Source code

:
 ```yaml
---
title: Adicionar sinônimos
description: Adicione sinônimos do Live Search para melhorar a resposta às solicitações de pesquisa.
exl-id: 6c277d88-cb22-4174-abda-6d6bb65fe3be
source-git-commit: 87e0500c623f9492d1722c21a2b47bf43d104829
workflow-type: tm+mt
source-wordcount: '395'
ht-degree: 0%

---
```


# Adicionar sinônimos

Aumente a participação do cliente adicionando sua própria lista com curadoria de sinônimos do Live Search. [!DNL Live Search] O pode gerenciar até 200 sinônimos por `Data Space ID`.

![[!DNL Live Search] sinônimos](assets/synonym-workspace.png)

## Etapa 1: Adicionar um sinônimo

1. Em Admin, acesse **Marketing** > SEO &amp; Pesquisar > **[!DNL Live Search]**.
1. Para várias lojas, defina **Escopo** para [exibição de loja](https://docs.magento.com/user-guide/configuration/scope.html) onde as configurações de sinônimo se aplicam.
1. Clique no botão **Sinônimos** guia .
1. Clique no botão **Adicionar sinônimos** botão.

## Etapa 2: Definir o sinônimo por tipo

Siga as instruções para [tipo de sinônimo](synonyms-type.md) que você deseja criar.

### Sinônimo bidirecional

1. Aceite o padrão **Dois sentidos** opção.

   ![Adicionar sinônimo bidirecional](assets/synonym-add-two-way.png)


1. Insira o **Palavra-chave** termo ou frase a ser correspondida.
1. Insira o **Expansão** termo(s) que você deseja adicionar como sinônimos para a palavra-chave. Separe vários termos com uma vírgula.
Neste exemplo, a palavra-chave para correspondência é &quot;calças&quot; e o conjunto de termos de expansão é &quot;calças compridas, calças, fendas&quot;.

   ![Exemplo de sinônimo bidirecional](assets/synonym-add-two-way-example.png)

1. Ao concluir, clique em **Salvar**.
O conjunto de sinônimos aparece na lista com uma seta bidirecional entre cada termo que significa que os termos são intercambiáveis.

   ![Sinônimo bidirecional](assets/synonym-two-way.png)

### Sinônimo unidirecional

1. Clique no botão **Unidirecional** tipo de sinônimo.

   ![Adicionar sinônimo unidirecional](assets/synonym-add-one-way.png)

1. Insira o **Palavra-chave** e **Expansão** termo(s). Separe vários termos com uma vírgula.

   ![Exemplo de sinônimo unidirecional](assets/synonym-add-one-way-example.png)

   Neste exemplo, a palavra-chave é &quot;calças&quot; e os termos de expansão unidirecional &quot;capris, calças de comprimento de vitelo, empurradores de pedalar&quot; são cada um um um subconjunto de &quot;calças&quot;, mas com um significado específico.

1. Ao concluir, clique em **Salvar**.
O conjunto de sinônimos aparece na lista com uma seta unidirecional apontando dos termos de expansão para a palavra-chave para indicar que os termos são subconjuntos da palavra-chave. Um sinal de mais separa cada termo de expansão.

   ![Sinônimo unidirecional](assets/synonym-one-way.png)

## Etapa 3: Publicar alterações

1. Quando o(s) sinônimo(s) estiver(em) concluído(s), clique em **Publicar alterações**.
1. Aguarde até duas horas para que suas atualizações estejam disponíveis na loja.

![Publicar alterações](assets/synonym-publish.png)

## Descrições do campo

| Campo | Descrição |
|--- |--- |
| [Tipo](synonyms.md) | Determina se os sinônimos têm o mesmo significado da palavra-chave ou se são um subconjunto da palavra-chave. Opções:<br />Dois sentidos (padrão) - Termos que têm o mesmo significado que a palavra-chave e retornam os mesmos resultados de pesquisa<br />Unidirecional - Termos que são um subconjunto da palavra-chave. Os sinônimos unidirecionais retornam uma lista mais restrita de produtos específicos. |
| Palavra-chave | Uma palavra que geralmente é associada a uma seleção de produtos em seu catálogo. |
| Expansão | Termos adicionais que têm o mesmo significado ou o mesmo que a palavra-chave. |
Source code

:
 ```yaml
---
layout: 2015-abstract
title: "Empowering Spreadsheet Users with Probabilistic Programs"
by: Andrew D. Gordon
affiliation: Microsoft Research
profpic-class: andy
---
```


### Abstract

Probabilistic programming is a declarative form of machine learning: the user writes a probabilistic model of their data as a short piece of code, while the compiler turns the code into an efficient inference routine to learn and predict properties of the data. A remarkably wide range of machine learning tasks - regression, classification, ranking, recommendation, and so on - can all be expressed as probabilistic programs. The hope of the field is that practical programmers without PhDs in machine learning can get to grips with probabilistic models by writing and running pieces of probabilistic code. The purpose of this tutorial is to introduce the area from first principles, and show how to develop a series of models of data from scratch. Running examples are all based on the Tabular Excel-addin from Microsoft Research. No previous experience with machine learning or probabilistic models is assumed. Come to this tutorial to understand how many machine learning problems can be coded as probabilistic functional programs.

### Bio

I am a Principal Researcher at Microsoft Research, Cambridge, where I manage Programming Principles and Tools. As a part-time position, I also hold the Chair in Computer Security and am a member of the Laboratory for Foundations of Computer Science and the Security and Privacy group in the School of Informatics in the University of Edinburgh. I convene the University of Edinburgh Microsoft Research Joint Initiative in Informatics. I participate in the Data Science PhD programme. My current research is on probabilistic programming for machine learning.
------------------------
_ABOUT THIS TASK_
Find the line with "produtos específicos. |" in the entries above. Retype it and each line after it, exactly, through the line with "seu catálogo. |", and stop there.

_OUTPUT FOR THIS TASK_
| [Tipo](synonyms.md) | Determina se os sinônimos têm o mesmo significado da palavra-chave ou se são um subconjunto da palavra-chave. Opções:<br />Dois sentidos (padrão) - Termos que têm o mesmo significado que a palavra-chave e retornam os mesmos resultados de pesquisa<br />Unidirecional - Termos que são um subconjunto da palavra-chave. Os sinônimos unidirecionais retornam uma lista mais restrita de produtos específicos. |
| Palavra-chave | Uma palavra que geralmente é associada a uma seleção de produtos em seu catálogo. |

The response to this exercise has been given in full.